§ RECORDS TO PROCESS
=== Begin Enclosure ===

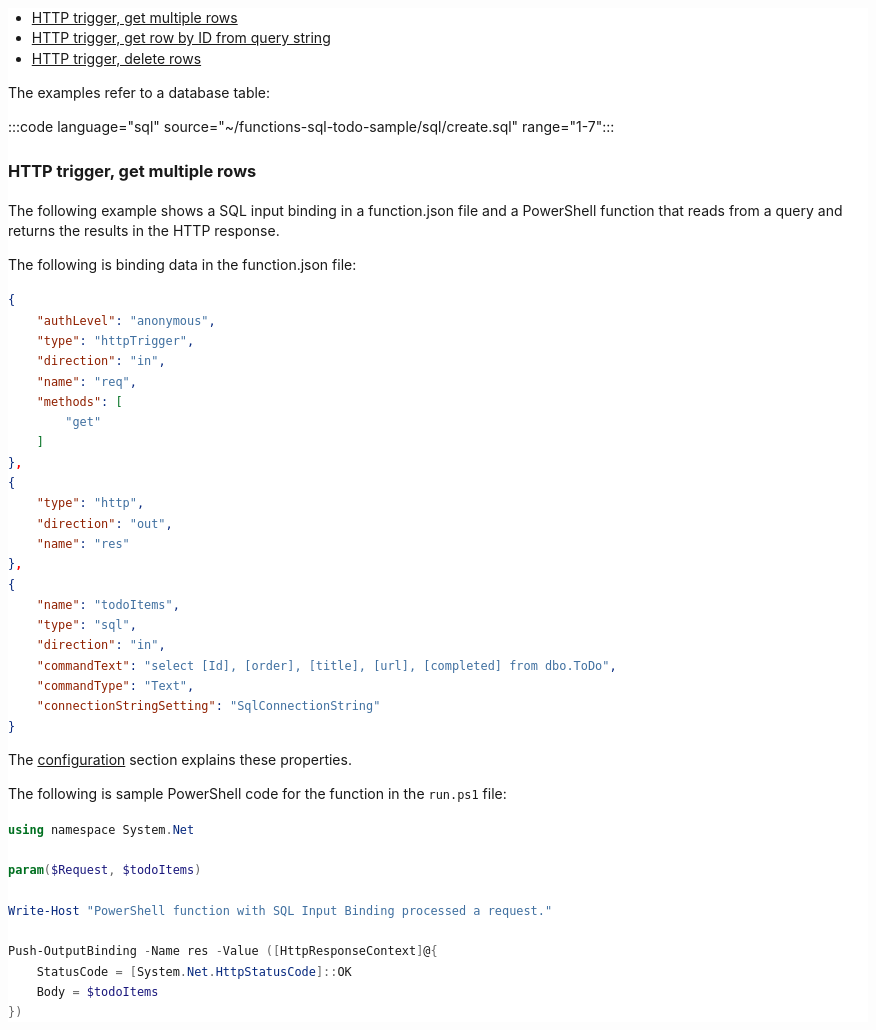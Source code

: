 * [HTTP trigger, get multiple rows](#http-trigger-get-multiple-items-powershell)
* [HTTP trigger, get row by ID from query string](#http-trigger-look-up-id-from-query-string-powershell)
* [HTTP trigger, delete rows](#http-trigger-delete-one-or-multiple-rows-powershell)

The examples refer to a database table:

:::code language="sql" source="~/functions-sql-todo-sample/sql/create.sql" range="1-7":::

<a id="http-trigger-get-multiple-items-powershell"></a>
### HTTP trigger, get multiple rows

The following example shows a SQL input binding in a function.json file and a PowerShell function that reads from a query and returns the results in the HTTP response.

The following is binding data in the function.json file:

```json
{
    "authLevel": "anonymous",
    "type": "httpTrigger",
    "direction": "in",
    "name": "req",
    "methods": [
        "get"
    ]
},
{
    "type": "http",
    "direction": "out",
    "name": "res"
},
{
    "name": "todoItems",
    "type": "sql",
    "direction": "in",
    "commandText": "select [Id], [order], [title], [url], [completed] from dbo.ToDo",
    "commandType": "Text",
    "connectionStringSetting": "SqlConnectionString"
}
```

The [configuration](#configuration) section explains these properties.

The following is sample PowerShell code for the function in the `run.ps1` file:

```powershell
using namespace System.Net

param($Request, $todoItems)

Write-Host "PowerShell function with SQL Input Binding processed a request."

Push-OutputBinding -Name res -Value ([HttpResponseContext]@{
    StatusCode = [System.Net.HttpStatusCode]::OK
    Body = $todoItems
})
```
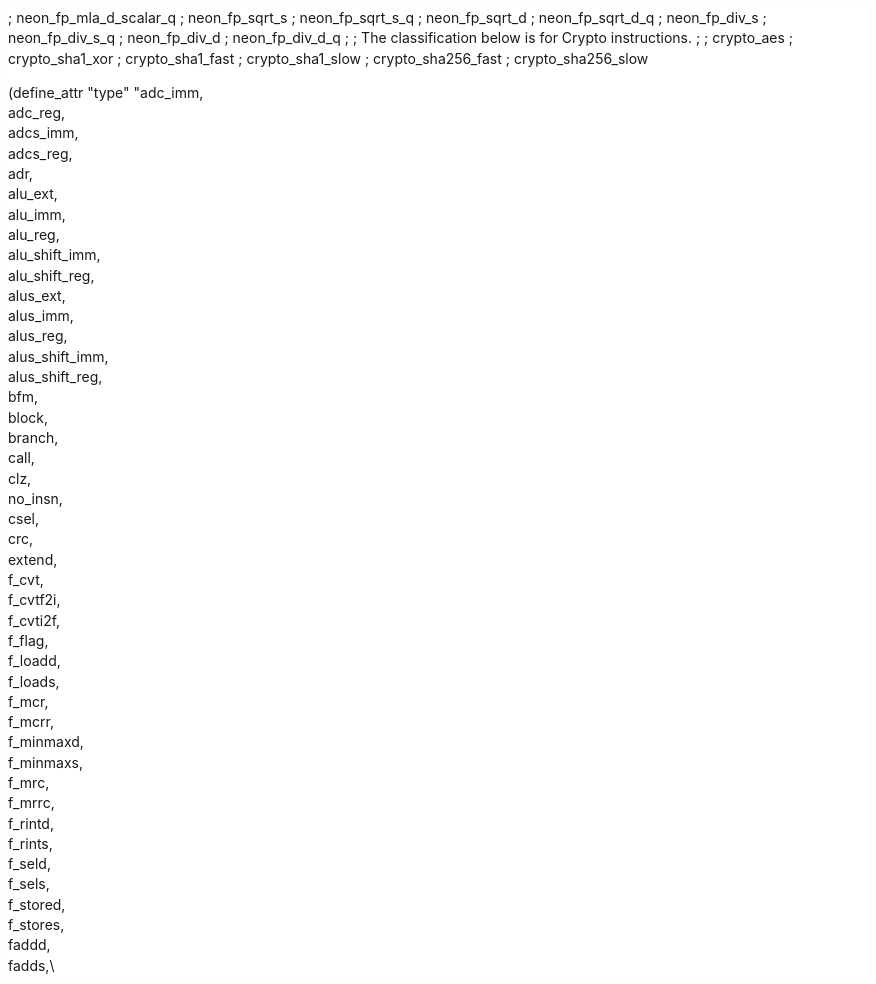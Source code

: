; neon_fp_mla_d_scalar_q
; neon_fp_sqrt_s
; neon_fp_sqrt_s_q
; neon_fp_sqrt_d
; neon_fp_sqrt_d_q
; neon_fp_div_s
; neon_fp_div_s_q
; neon_fp_div_d
; neon_fp_div_d_q
;
; The classification below is for Crypto instructions.
;
; crypto_aes
; crypto_sha1_xor
; crypto_sha1_fast
; crypto_sha1_slow
; crypto_sha256_fast
; crypto_sha256_slow

(define_attr "type"
 "adc_imm,\
  adc_reg,\
  adcs_imm,\
  adcs_reg,\
  adr,\
  alu_ext,\
  alu_imm,\
  alu_reg,\
  alu_shift_imm,\
  alu_shift_reg,\
  alus_ext,\
  alus_imm,\
  alus_reg,\
  alus_shift_imm,\
  alus_shift_reg,\
  bfm,\
  block,\
  branch,\
  call,\
  clz,\
  no_insn,\
  csel,\
  crc,\
  extend,\
  f_cvt,\
  f_cvtf2i,\
  f_cvti2f,\
  f_flag,\
  f_loadd,\
  f_loads,\
  f_mcr,\
  f_mcrr,\
  f_minmaxd,\
  f_minmaxs,\
  f_mrc,\
  f_mrrc,\
  f_rintd,\
  f_rints,\
  f_seld,\
  f_sels,\
  f_stored,\
  f_stores,\
  faddd,\
  fadds,\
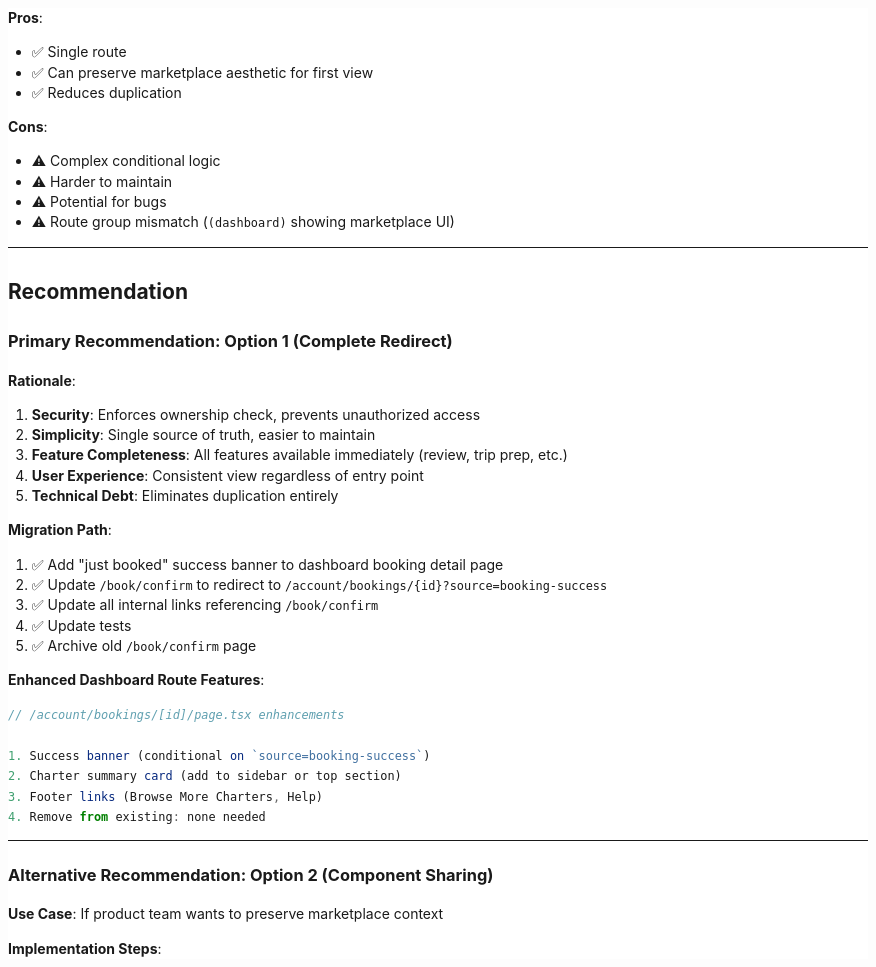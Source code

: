 **Pros**:

- ✅ Single route
- ✅ Can preserve marketplace aesthetic for first view
- ✅ Reduces duplication

**Cons**:

- ⚠️ Complex conditional logic
- ⚠️ Harder to maintain
- ⚠️ Potential for bugs
- ⚠️ Route group mismatch (`(dashboard)` showing marketplace UI)

---

## Recommendation

### **Primary Recommendation: Option 1 (Complete Redirect)**

**Rationale**:

1. **Security**: Enforces ownership check, prevents unauthorized access
2. **Simplicity**: Single source of truth, easier to maintain
3. **Feature Completeness**: All features available immediately (review, trip prep, etc.)
4. **User Experience**: Consistent view regardless of entry point
5. **Technical Debt**: Eliminates duplication entirely

**Migration Path**:

1. ✅ Add "just booked" success banner to dashboard booking detail page
2. ✅ Update `/book/confirm` to redirect to `/account/bookings/{id}?source=booking-success`
3. ✅ Update all internal links referencing `/book/confirm`
4. ✅ Update tests
5. ✅ Archive old `/book/confirm` page

**Enhanced Dashboard Route Features**:

```typescript
// /account/bookings/[id]/page.tsx enhancements

1. Success banner (conditional on `source=booking-success`)
2. Charter summary card (add to sidebar or top section)
3. Footer links (Browse More Charters, Help)
4. Remove from existing: none needed
```

---

### **Alternative Recommendation: Option 2 (Component Sharing)**

**Use Case**: If product team wants to preserve marketplace context

**Implementation Steps**:
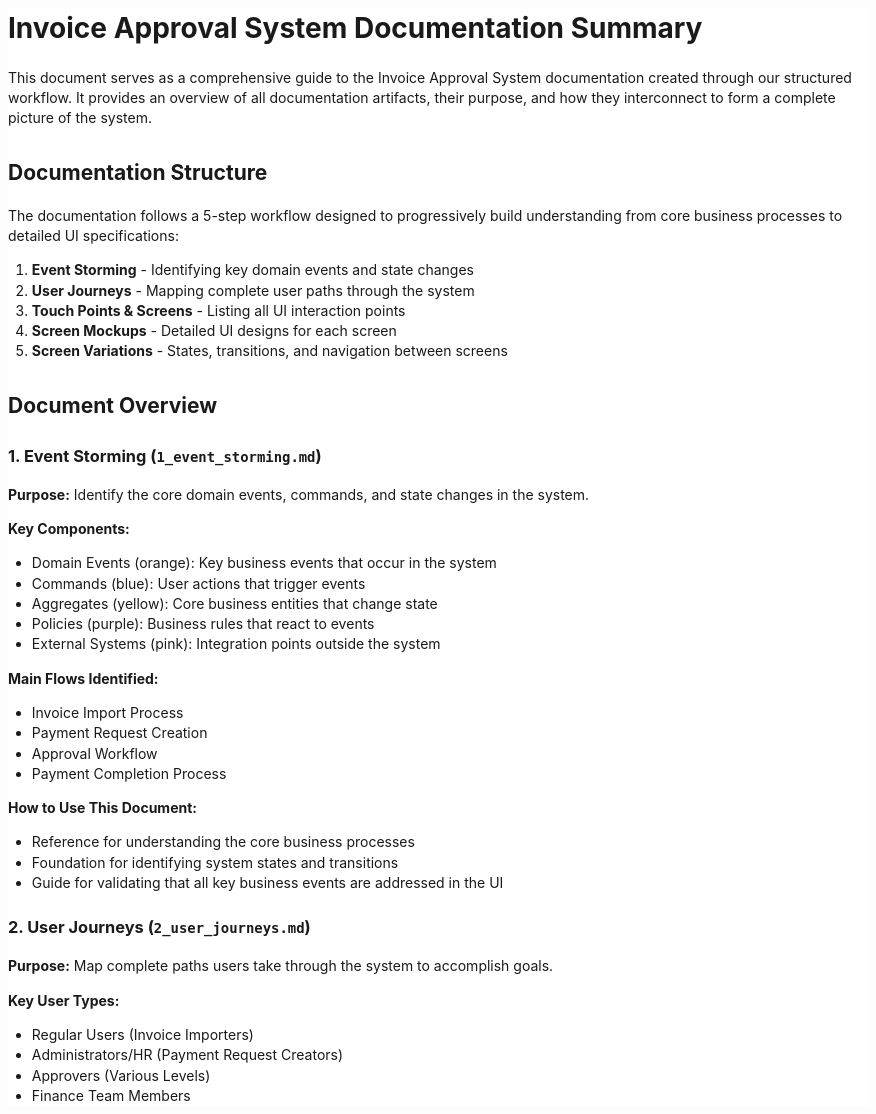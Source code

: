 # Invoice Approval System Documentation Summary

This document serves as a comprehensive guide to the Invoice Approval System documentation created through our structured workflow. It provides an overview of all documentation artifacts, their purpose, and how they interconnect to form a complete picture of the system.

## Documentation Structure

The documentation follows a 5-step workflow designed to progressively build understanding from core business processes to detailed UI specifications:

1. **Event Storming** - Identifying key domain events and state changes
2. **User Journeys** - Mapping complete user paths through the system
3. **Touch Points & Screens** - Listing all UI interaction points
4. **Screen Mockups** - Detailed UI designs for each screen
5. **Screen Variations** - States, transitions, and navigation between screens

## Document Overview

### 1. Event Storming (`1_event_storming.md`)

**Purpose:** Identify the core domain events, commands, and state changes in the system.

**Key Components:**

- Domain Events (orange): Key business events that occur in the system
- Commands (blue): User actions that trigger events
- Aggregates (yellow): Core business entities that change state
- Policies (purple): Business rules that react to events
- External Systems (pink): Integration points outside the system

**Main Flows Identified:**

- Invoice Import Process
- Payment Request Creation
- Approval Workflow
- Payment Completion Process

**How to Use This Document:**

- Reference for understanding the core business processes
- Foundation for identifying system states and transitions
- Guide for validating that all key business events are addressed in the UI

### 2. User Journeys (`2_user_journeys.md`)

**Purpose:** Map complete paths users take through the system to accomplish goals.

**Key User Types:**

- Regular Users (Invoice Importers)
- Administrators/HR (Payment Request Creators)
- Approvers (Various Levels)
- Finance Team Members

=== End Enclosure ===

§ REQUIRED ACTION
Among the lines above, find those holding "Recommendation" and copy each one.

§ RESULT OF THE EXERCISE
## Recommendation
### **Primary Recommendation: Option 1 (Complete Redirect)**
### **Alternative Recommendation: Option 2 (Component Sharing)**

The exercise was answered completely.